This "rich people have it better" idea has got to go. All those of you that complain about rich people you are either socialists/communists or you know a lot of poor people that risk millions of dollars to create economic movement that in turns creates jobs and provides for livelyhoods. It's not the rich.... it just life. It's not fair, it never will be. Learn to live with it.

PS: Most rich people I know go and get things done... you should too!


----------



## duckhunter1096 (Sep 25, 2007)

^^^^^

DING DING DING


----------



## Mr Muleskinner (Feb 14, 2012)

Madhunter you may be my Huckleberry.


----------



## MadHunter (Nov 17, 2009)

Mr Muleskinner said:


> Madhunter you may be my Huckleberry.


I'll take that as a compliment!


----------



## Mr Muleskinner (Feb 14, 2012)

as you should......we see eye to eye on this.

I have been fortunate in my dealings and barely hunted for years because our business and family had to be the priority. Now if I want a tag bad enough I can buy one. Should I have to apologize to people because I worked very hard, made some good decisions, surrounded myself with others that wanted to be successful and had some good luck to boot? To those that answer yes.....tough luck. I won't do it. 

I have yet to buy a big game tag at the auction because I have chosen not too but I do not fault those that do and I in fact may some day. I also do not fault those that have enough land that it affords them the opportunity to sell a hunt that is on land that they own or control. I also don't whine about superstars getting millions for whatever they do.

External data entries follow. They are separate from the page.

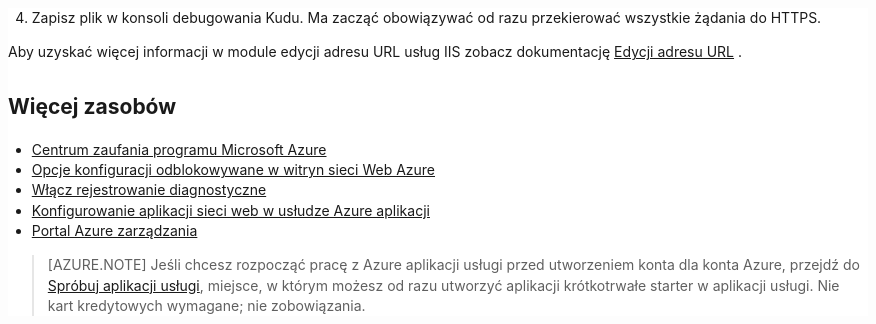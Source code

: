 4. Zapisz plik w konsoli debugowania Kudu. Ma zacząć obowiązywać od razu przekierować wszystkie żądania do HTTPS.

Aby uzyskać więcej informacji w module edycji adresu URL usług IIS zobacz dokumentację [Edycji adresu URL](http://www.iis.net/downloads/microsoft/url-rewrite) .

## <a name="more-resources"></a>Więcej zasobów ##
- [Centrum zaufania programu Microsoft Azure](/support/trust-center/security/)
- [Opcje konfiguracji odblokowywane w witryn sieci Web Azure](/blog/2014/01/28/more-to-explore-configuration-options-unlocked-in-windows-azure-web-sites/)
- [Włącz rejestrowanie diagnostyczne](web-sites-enable-diagnostic-log.md)
- [Konfigurowanie aplikacji sieci web w usłudze Azure aplikacji](web-sites-configure.md)
- [Portal Azure zarządzania](https://manage.windowsazure.com)

>[AZURE.NOTE] Jeśli chcesz rozpocząć pracę z Azure aplikacji usługi przed utworzeniem konta dla konta Azure, przejdź do [Spróbuj aplikacji usługi](http://go.microsoft.com/fwlink/?LinkId=523751), miejsce, w którym możesz od razu utworzyć aplikacji krótkotrwałe starter w aplikacji usługi. Nie kart kredytowych wymagane; nie zobowiązania.

[customdomain]: web-sites-custom-domain-name.md
[iiscsr]: http://technet.microsoft.com/library/cc732906(WS.10).aspx
[cas]: http://social.technet.microsoft.com/wiki/contents/articles/31634.microsoft-trusted-root-certificate-program-participants-v-2016-april.aspx
[installcertiis]: http://technet.microsoft.com/library/cc771816(WS.10).aspx
[exportcertiis]: http://technet.microsoft.com/library/cc731386(WS.10).aspx
[openssl]: http://www.openssl.org/
[portal]: https://manage.windowsazure.com/
[tls]: http://en.wikipedia.org/wiki/Transport_Layer_Security
[staticip]: ./media/web-sites-configure-ssl-certificate/staticip.png
[website]: ./media/web-sites-configure-ssl-certificate/sslwebsite.png
[scale]: ./media/web-sites-configure-ssl-certificate/sslscale.png
[standard]: ./media/web-sites-configure-ssl-certificate/sslreserved.png
[pricing]: /pricing/details/
[configure]: ./media/web-sites-configure-ssl-certificate/sslconfig.png
[uploadcert]: ./media/web-sites-configure-ssl-certificate/ssluploadcert.png
[uploadcertdlg]: ./media/web-sites-configure-ssl-certificate/ssluploaddlg.png
[sslbindings]: ./media/web-sites-configure-ssl-certificate/sslbindings.png
[sni]: http://en.wikipedia.org/wiki/Server_Name_Indication
[certmgr]: ./media/web-sites-configure-ssl-certificate/waws-certmgr.png
[certwiz1]: ./media/web-sites-configure-ssl-certificate/waws-certwiz1.png
[certwiz2]: ./media/web-sites-configure-ssl-certificate/waws-certwiz2.png
[certwiz3]: ./media/web-sites-configure-ssl-certificate/waws-certwiz3.png
[certwiz4]: ./media/web-sites-configure-ssl-certificate/waws-certwiz4.png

There is far too much class envy in this world. Way too many people feel that they are entitled to something that they have done NOTHING for.

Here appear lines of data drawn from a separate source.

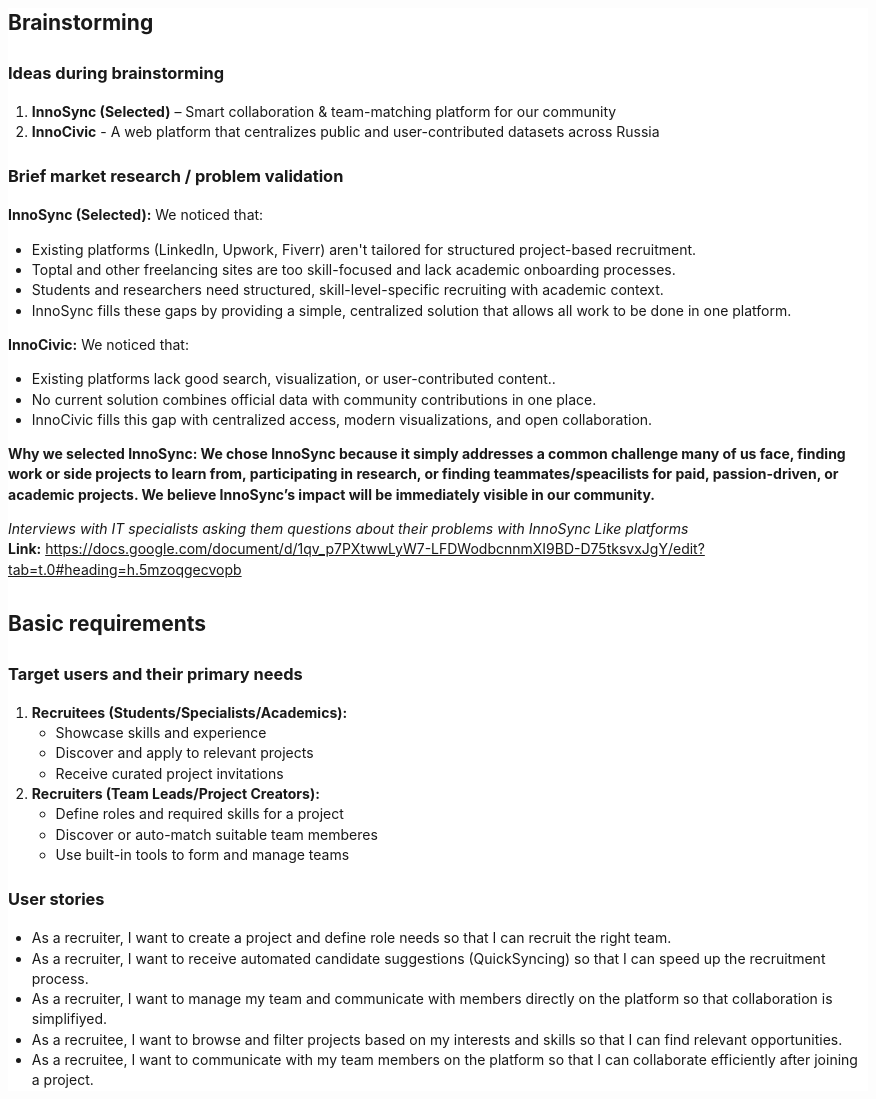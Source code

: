 
## Brainstorming

### Ideas during brainstorming

1. **InnoSync (Selected)** – Smart collaboration & team-matching platform for our community
1. **InnoCivic** - A web platform that centralizes public and user-contributed datasets across Russia

### Brief market research / problem validation

**InnoSync (Selected):** We noticed that:
- Existing platforms (LinkedIn, Upwork, Fiverr) aren't tailored for structured project-based recruitment.
- Toptal and other freelancing sites are too skill-focused and lack academic onboarding processes.
- Students and researchers need structured, skill-level-specific recruiting with academic context.
- InnoSync fills these gaps by providing a simple, centralized solution that allows all work to be done in one platform.

**InnoCivic:** We noticed that:
- Existing platforms lack good search, visualization, or user-contributed content..
- No current solution combines official data with community contributions in one place.
- InnoCivic fills this gap with centralized access, modern visualizations, and open collaboration.

**Why we selected InnoSync: We chose InnoSync because it simply addresses a common challenge many of us face, finding work or side projects to learn from, participating in research, or finding teammates/speacilists for paid, passion-driven, or academic projects. We believe InnoSync’s impact will be immediately visible in our community.**

*Interviews with IT specialists asking them questions about their problems with InnoSync Like platforms*
\
**Link:** https://docs.google.com/document/d/1qv_p7PXtwwLyW7-LFDWodbcnnmXI9BD-D75tksvxJgY/edit?tab=t.0#heading=h.5mzoqgecvopb
## Basic requirements

### Target users and their primary needs

1. **Recruitees (Students/Specialists/Academics):**
    - Showcase skills and experience
    - Discover and apply to relevant projects
    - Receive curated project invitations
1. **Recruiters (Team Leads/Project Creators):**
    - Define roles and required skills for a project
    - Discover or auto-match suitable team memberes
    - Use built-in tools to form and manage teams

### User stories

- As a recruiter, I want to create a project and define role needs so that I can recruit the right team.
- As a recruiter, I want to receive automated candidate suggestions (QuickSyncing) so that I can speed up the recruitment process.
- As a recruiter, I want to manage my team and communicate with members directly on the platform so that collaboration is simplifiyed.
- As a recruitee, I want to browse and filter projects based on my interests and skills so that I can find relevant opportunities.
- As a recruitee, I want to communicate with my team members on the platform so that I can collaborate efficiently after joining a project.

If a person doesn't like their reality they should CHANGE IT...... or take responsibility for what they don't have and not blame others. Next time something isn't good enough don't settle for what they have.


----------



## MadHunter (Nov 17, 2009)

Skinner.... you sound like a good old american of times long gone.

I too have chosen my priorities and have given favor to preparing for the years to come. I chose not to buy auction tags because I am safeguarding the future of my family. In the mean time I will continue to run through the draw system and try to get what I can draw. The day will come soon enough when I will shift modes and enjoy what I have been working so hard for. I will spend money and time on purchased tags and will not apologize for having the ability to do so.

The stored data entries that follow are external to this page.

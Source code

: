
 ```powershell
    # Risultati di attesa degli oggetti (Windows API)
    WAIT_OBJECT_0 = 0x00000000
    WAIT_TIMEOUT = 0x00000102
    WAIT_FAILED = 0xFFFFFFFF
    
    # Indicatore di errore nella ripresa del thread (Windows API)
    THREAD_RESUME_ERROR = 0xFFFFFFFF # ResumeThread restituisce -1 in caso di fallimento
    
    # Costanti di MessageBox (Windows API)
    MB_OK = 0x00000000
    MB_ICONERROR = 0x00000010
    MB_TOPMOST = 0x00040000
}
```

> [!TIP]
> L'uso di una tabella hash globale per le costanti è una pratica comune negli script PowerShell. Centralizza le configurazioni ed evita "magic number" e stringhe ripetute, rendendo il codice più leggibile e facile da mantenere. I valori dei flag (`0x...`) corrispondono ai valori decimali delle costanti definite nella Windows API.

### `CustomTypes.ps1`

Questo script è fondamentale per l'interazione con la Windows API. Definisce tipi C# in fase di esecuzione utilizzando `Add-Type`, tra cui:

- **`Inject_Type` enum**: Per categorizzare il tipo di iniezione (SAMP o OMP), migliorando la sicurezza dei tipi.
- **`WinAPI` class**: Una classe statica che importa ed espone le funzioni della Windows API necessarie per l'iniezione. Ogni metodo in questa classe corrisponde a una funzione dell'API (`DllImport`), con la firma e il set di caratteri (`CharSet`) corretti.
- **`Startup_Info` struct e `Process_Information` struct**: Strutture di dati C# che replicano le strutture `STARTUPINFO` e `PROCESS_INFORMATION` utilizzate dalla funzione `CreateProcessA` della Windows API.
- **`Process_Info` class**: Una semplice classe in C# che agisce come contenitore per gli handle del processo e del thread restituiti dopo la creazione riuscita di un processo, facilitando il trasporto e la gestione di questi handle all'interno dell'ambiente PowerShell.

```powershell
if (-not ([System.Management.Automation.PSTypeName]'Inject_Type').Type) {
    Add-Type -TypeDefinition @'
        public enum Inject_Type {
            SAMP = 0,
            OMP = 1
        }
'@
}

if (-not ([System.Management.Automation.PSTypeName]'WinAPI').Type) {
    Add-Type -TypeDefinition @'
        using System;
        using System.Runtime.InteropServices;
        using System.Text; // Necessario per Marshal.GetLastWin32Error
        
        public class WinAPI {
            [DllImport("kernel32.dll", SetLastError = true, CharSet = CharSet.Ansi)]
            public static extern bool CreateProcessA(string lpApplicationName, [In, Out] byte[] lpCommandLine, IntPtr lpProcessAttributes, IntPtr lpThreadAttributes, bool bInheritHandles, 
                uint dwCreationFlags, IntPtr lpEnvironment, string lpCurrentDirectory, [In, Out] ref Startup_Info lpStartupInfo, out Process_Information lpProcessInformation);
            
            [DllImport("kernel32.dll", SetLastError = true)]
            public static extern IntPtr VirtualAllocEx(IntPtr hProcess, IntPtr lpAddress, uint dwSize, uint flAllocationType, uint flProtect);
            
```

My grandfather would always say that we all have 24hrs in a day. The actions we choose to engage in during those hours make and define who we are and how we live. If the time we spend whining and complaining were spent changing what we do not like, this world would be a better place.

No tags for me this year so I will get an bull/spike tag, not sure which yet. That was my luck so I will make the best of it. - HAPPY HUNTING!!!


----------



## xxxxxxBirdDogger (Mar 7, 2008)

> The fact that some rich guy can buy a CWMU tag to hunt on private lands has no impact on my ability to get a tag through the draw, nor on my enjoyment of the sport.


The CWMU is not what affects your ability to draw a tag. What really affects you is all the convention tags and all the tags given to special interest groups to be auctioned off for thousands or even tens of thousands of dollars. The money is siphoned off and most of it never returns to help improve conditions for wildlife.

See, a rich guy can buy his way onto LE units every year. PUBLIC land, PUBLIC resources. Those tags are _stolen_ from the draw. Everyone who puts in for LE tags has a longer wait and has to spend more money in application fees so that the wealthy can be catered to. The point creep makes an LE elk tag a once-in-a-lifetime experience on a good unit for most folks. People just starting out will never draw. They'll just pour money into the pool. The fact is that the system is set up to allow the rich to STEAL from the poor. Directly.

The idea that the rich work harder than us working stiffs is utter horse ****. Some do. Some don't. Most inherited what they have. The fact that Greg Miller inherited the Jazz and hundreds of millions of dollars does not make him more knowledgeable about basketball or a better worker than the girls high school coach at Bear River High School, who happens to be a **** good coach and who works from dark to dark every day of the year. What makes Greg Miller more worthy to hunt public resources on public land than any person who reads this forum? Nothing. Nobody's complaining about him being rich. It's only when someone like that steals from the public pot that it's irksome. You don't like that, MadHunter, too F'N bad! You're still welcome at my campfire.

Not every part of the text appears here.